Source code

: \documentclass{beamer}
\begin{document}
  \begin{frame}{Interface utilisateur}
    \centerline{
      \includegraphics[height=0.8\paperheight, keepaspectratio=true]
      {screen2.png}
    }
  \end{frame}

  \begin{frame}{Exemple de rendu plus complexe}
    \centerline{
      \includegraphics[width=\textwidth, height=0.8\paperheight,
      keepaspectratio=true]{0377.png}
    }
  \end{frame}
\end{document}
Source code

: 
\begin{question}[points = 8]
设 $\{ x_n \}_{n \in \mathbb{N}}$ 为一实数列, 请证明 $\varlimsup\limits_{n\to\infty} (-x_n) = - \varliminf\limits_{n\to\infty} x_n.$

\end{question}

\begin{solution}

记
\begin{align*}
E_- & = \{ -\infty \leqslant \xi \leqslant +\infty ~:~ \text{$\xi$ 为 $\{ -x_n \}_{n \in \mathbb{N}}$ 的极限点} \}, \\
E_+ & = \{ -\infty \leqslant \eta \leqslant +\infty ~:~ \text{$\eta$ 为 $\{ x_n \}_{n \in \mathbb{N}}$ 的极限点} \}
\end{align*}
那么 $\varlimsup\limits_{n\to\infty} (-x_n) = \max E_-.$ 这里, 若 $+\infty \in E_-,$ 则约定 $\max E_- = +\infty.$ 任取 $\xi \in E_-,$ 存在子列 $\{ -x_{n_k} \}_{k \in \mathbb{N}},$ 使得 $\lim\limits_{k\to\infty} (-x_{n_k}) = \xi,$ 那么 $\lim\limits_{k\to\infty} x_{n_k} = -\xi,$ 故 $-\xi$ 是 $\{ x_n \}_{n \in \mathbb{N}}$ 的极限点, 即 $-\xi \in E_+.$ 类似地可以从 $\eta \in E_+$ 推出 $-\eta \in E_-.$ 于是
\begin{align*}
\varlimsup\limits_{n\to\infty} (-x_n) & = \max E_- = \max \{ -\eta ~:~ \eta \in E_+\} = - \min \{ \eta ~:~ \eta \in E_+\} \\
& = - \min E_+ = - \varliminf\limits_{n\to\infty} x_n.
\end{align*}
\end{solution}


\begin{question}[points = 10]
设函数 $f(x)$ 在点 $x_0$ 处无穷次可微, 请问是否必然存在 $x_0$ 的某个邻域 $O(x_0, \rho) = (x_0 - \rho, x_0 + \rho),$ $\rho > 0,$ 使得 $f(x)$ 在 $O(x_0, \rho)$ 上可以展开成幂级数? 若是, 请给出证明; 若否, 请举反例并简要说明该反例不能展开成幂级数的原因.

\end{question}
^^^^^^^^^^^^^^^^
## TASK DESCRIPTION
List the lines of the entries that include "paperheight".

## SOLUTION FOR THIS EXERCISE
      \includegraphics[height=0.8\paperheight, keepaspectratio=true]
      \includegraphics[width=\textwidth, height=0.8\paperheight,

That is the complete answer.